On December 4, 2024,
Eli Lilly & Co. announced that its new GLP-1 weight-loss drug,
Zepbound, has demonstrated superior efficacy compared to its competitor,
Wegovy, in a recent clinical trial. The study, funded by Eli Lilly, was conducted to assist healthcare providers and patients in making informed treatment decisions regarding
obesity medications.
The trial's results indicated that Zepbound helped patients achieve significantly greater weight loss compared to those who received Wegovy. Dr. Leonard Glass, Lilly's senior vice president of global medical affairs at
Cardiometabolic Health, expressed excitement over the findings. He emphasized that Zepbound facilitated 47% more relative weight loss than Wegovy.
The study involved 751 obese and overweight adults from across the United States. Participants were randomly assigned to receive one of the two highest doses of either Zepbound or Wegovy. According to the study results, patients who received weekly injections of Zepbound lost an average of 20.2% (50.3 pounds) of their body weight after 72 weeks. In contrast, those on Wegovy saw an average weight loss of 13.7% (33.1 pounds).
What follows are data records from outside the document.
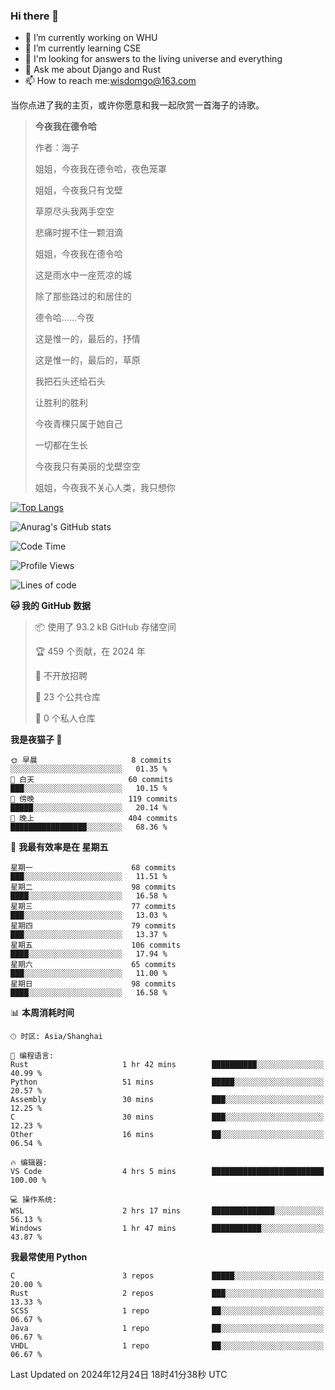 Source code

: ### Hi there 👋



- 🔭 I’m currently working on WHU
- 🌱 I’m currently learning CSE
- 🤔 I'm looking for answers to the living universe and everything
- 💬 Ask me about Django and Rust
- 📫 How to reach me:wisdomgo@163.com

当你点进了我的主页，或许你愿意和我一起欣赏一首海子的诗歌。

>**今夜我在德令哈**
>
>作者：海子
>
>姐姐，今夜我在德令哈，夜色笼罩
>
>姐姐，今夜我只有戈壁
>
>草原尽头我两手空空
>
>悲痛时握不住一颗泪滴
>
>姐姐，今夜我在德令哈
>
>这是雨水中一座荒凉的城
>
>除了那些路过的和居住的
>
>德令哈......今夜
>
>这是惟一的，最后的，抒情
>
>这是惟一的，最后的，草原
>
>我把石头还给石头
>
>让胜利的胜利
>
>今夜青稞只属于她自己
>
>一切都在生长
>
>今夜我只有美丽的戈壁空空
>
>姐姐，今夜我不关心人类，我只想你



[![Top Langs](https://github-readme-stats.vercel.app/api/top-langs/?username=wisdomgo&theme=onedark)](https://github.com/anuraghazra/github-readme-stats)

![Anurag's GitHub stats](https://github-readme-stats.vercel.app/api?username=wisdomgo&hide=contribs,stars&theme=synthwave)

<!--START_SECTION:waka-->
![Code Time](http://img.shields.io/badge/Code%20Time-425%20hrs%2034%20mins-blue)

![Profile Views](http://img.shields.io/badge/%E4%B8%AA%E4%BA%BA%E8%B5%84%E6%96%99%E8%A7%82%E7%9C%8B%E6%AC%A1%E6%95%B0-22-blue)

![Lines of code](https://img.shields.io/badge/%E4%BB%8E%E3%80%8CHello%20World%E3%80%8D%E8%B5%B7%E6%88%91%E5%B7%B2%E7%BB%8F%E5%86%99%E4%BA%86-639.5%20thousand%20%E8%A1%8C%E4%BB%A3%E7%A0%81-blue)

**🐱 我的 GitHub 数据** 

> 📦  使用了 93.2 kB GitHub 存储空间 
 > 
> 🏆 459 个贡献，在 2024 年
 > 
> 🚫 不开放招聘
 > 
> 📜 23 个公共仓库 
 > 
> 🔑 0 个私人仓库 
 > 
**我是夜猫子 🦉** 

```text
🌞 早晨                     8 commits           ░░░░░░░░░░░░░░░░░░░░░░░░░   01.35 % 
🌆 白天                     60 commits          ███░░░░░░░░░░░░░░░░░░░░░░   10.15 % 
🌃 傍晚                     119 commits         █████░░░░░░░░░░░░░░░░░░░░   20.14 % 
🌙 晚上                     404 commits         █████████████████░░░░░░░░   68.36 % 
```
📅 **我最有效率是在 星期五** 

```text
星期一                      68 commits          ███░░░░░░░░░░░░░░░░░░░░░░   11.51 % 
星期二                      98 commits          ████░░░░░░░░░░░░░░░░░░░░░   16.58 % 
星期三                      77 commits          ███░░░░░░░░░░░░░░░░░░░░░░   13.03 % 
星期四                      79 commits          ███░░░░░░░░░░░░░░░░░░░░░░   13.37 % 
星期五                      106 commits         ████░░░░░░░░░░░░░░░░░░░░░   17.94 % 
星期六                      65 commits          ███░░░░░░░░░░░░░░░░░░░░░░   11.00 % 
星期日                      98 commits          ████░░░░░░░░░░░░░░░░░░░░░   16.58 % 
```


📊 **本周消耗时间** 

```text
🕑︎ 时区: Asia/Shanghai

💬 编程语言: 
Rust                     1 hr 42 mins        ██████████░░░░░░░░░░░░░░░   40.99 % 
Python                   51 mins             █████░░░░░░░░░░░░░░░░░░░░   20.57 % 
Assembly                 30 mins             ███░░░░░░░░░░░░░░░░░░░░░░   12.25 % 
C                        30 mins             ███░░░░░░░░░░░░░░░░░░░░░░   12.23 % 
Other                    16 mins             ██░░░░░░░░░░░░░░░░░░░░░░░   06.54 % 

🔥 编辑器: 
VS Code                  4 hrs 5 mins        █████████████████████████   100.00 % 

💻 操作系统: 
WSL                      2 hrs 17 mins       ██████████████░░░░░░░░░░░   56.13 % 
Windows                  1 hr 47 mins        ███████████░░░░░░░░░░░░░░   43.87 % 
```

**我最常使用 Python** 

```text
C                        3 repos             █████░░░░░░░░░░░░░░░░░░░░   20.00 % 
Rust                     2 repos             ███░░░░░░░░░░░░░░░░░░░░░░   13.33 % 
SCSS                     1 repo              ██░░░░░░░░░░░░░░░░░░░░░░░   06.67 % 
Java                     1 repo              ██░░░░░░░░░░░░░░░░░░░░░░░   06.67 % 
VHDL                     1 repo              ██░░░░░░░░░░░░░░░░░░░░░░░   06.67 % 
```




 Last Updated on 2024年12月24日 18时41分38秒 UTC
<!--END_SECTION:waka-->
Notably, this is the first randomized clinical trial directly comparing these two rival weight-loss drugs. However, the results have not yet undergone peer review. Previous research had already suggested that Zepbound outperforms Wegovy in terms of weight loss, but this earlier research was based on existing data rather than new trials.
Despite the differences in weight loss outcomes between the two drugs, experts agree that both deliver remarkable results. Dr. Susan Spratt, an endocrinologist and senior medical director for the Population Health Management Office at Duke Health, noted that although Zepbound provided greater weight loss, both drugs produced impressive results. She described the extent of weight loss achieved with both drugs as "astounding."
Dr. Christopher McGowan, a gastroenterologist who runs a weight-loss clinic in North Carolina, highlighted that the side effects of Zepbound and Wegovy are similar. However, his patients often report better tolerance with Zepbound. Common side effects for both drugs include
abdominal pain,
nausea, and vomiting. Novo Nordisk, the manufacturer of Wegovy, did not comment on the findings.
Zepbound contains tirzepatide, which is also the active ingredient in Lilly's diabetes drug Mounjaro. Wegovy, on the other hand, contains semaglutide, the same drug used in Novo Nordisk's diabetes drug Ozempic. Both medications mimic a hormone that helps reduce food intake and appetite. Additionally, tirzepatide mimics a second hormone called GIP, which is believed to enhance the body's ability to break down sugar and fat.
Dr. Spratt mentioned the importance of further research to compare the impact of these drugs on health outcomes beyond weight loss. For instance, Wegovy has been shown to reduce the risk of heart disease in individuals with obesity, while Zepbound has demonstrated potential as a treatment for obstructive sleep apnea.
Dr. McGowan emphasized that weight loss is not the only consideration for patients when choosing a weight-loss drug. Factors such as cost, availability, and insurance coverage play significant roles in the decision-making process. He noted that very few patients have the luxury of being selective about their treatment due to these constraints.
In summary, the recent clinical trial has highlighted the superior weight-loss efficacy of Zepbound compared to Wegovy, providing valuable information for healthcare providers and patients in managing obesity treatment. However, as with any medical treatment, various factors must be considered when making a decision, including side effects, health outcomes, and accessibility.